Exactly as written, reproduce the lines from the beginning of the data through the line containing "#### What hardware do you use?"; the pictures are not reproduced.

──────── Task inputs

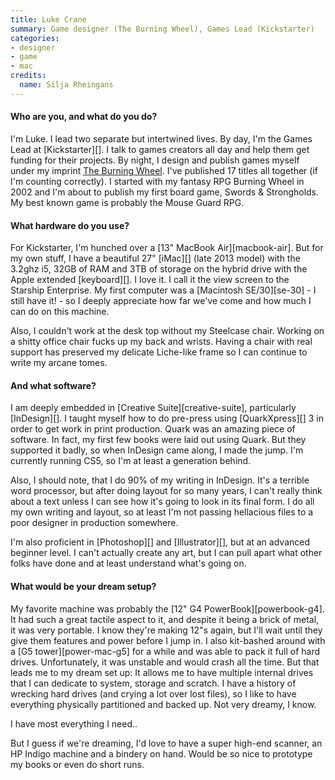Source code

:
 ```yaml
---
title: Luke Crane
summary: Game designer (The Burning Wheel), Games Lead (Kickstarter)
categories:
- designer
- game
- mac
credits:
  name: Silja Rheingans
---
```


#### Who are you, and what do you do?

I'm Luke. I lead two separate but intertwined lives. By day, I'm the Games Lead at [Kickstarter][]. I talk to games creators all day and help them get funding for their projects. By night, I design and publish games myself under my imprint [The Burning Wheel](https://www.burningwheel.com/ "Luke's game site"). I've published 17 titles all together (if I'm counting correctly). I started with my fantasy RPG Burning Wheel in 2002 and I'm about to publish my first board game, Swords & Strongholds. My best known game is probably the Mouse Guard RPG.

#### What hardware do you use?

For Kickstarter, I'm hunched over a [13" MacBook Air][macbook-air]. But for my own stuff, I have a beautiful 27" [iMac][] (late 2013 model) with the 3.2ghz i5, 32GB of RAM and 3TB of storage on the hybrid drive with the Apple extended [keyboard][]. I love it. I call it the view screen to the Starship Enterprise. My first computer was a [Macintosh SE/30][se-30] - I still have it! - so I deeply appreciate how far we've come and how much I can do on this machine.

Also, I couldn't work at the desk top without my Steelcase chair. Working on a shitty office chair fucks up my back and wrists. Having a chair with real support has preserved my delicate Liche-like frame so I can continue to write my arcane tomes.

#### And what software?

I am deeply embedded in [Creative Suite][creative-suite], particularly [InDesign][]. I taught myself how to do pre-press using [QuarkXpress][] 3 in order to get work in print production. Quark was an amazing piece of software. In fact, my first few books were laid out using Quark. But they supported it badly, so when InDesign came along, I made the jump. I'm currently running CS5, so I'm at least a generation behind.

Also, I should note, that I do 90% of my writing in InDesign. It's a terrible word processor, but after doing layout for so many years, I can't really think about a text unless I can see how it's going to look in its final form. I do all my own writing and layout, so at least I'm not passing hellacious files to a poor designer in production somewhere.

I'm also proficient in [Photoshop][] and [Illustrator][], but at an advanced beginner level. I can't actually create any art, but I can pull apart what other folks have done and at least understand what's going on.

#### What would be your dream setup?

My favorite machine was probably the [12" G4 PowerBook][powerbook-g4]. It had such a great tactile aspect to it, and despite it being a brick of metal, it was very portable. I know they're making 12"s again, but I'll wait until they give them features and power before I jump in. I also kit-bashed around with a [G5 tower][power-mac-g5] for a while and was able to pack it full of hard drives. Unfortunately, it was unstable and would crash all the time. But that leads me to my dream set up: It allows me to have multiple internal drives that I can dedicate to system, storage and scratch. I have a history of wrecking hard drives (and crying a lot over lost files), so I like to have everything physically partitioned and backed up. Not very dreamy, I know.

I have most everything I need..

But I guess if we're dreaming, I'd love to have a super high-end scanner, an HP Indigo machine and a bindery on hand. Would be so nice to prototype my books or even do short runs.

────────────────

■ Response to the exercise ■
Source code

:
 ```yaml
---
title: Luke Crane
summary: Game designer (The Burning Wheel), Games Lead (Kickstarter)
categories:
- designer
- game
- mac
credits:
  name: Silja Rheingans
---
```


#### Who are you, and what do you do?

I'm Luke. I lead two separate but intertwined lives. By day, I'm the Games Lead at [Kickstarter][]. I talk to games creators all day and help them get funding for their projects. By night, I design and publish games myself under my imprint [The Burning Wheel](https://www.burningwheel.com/ "Luke's game site"). I've published 17 titles all together (if I'm counting correctly). I started with my fantasy RPG Burning Wheel in 2002 and I'm about to publish my first board game, Swords & Strongholds. My best known game is probably the Mouse Guard RPG.

#### What hardware do you use?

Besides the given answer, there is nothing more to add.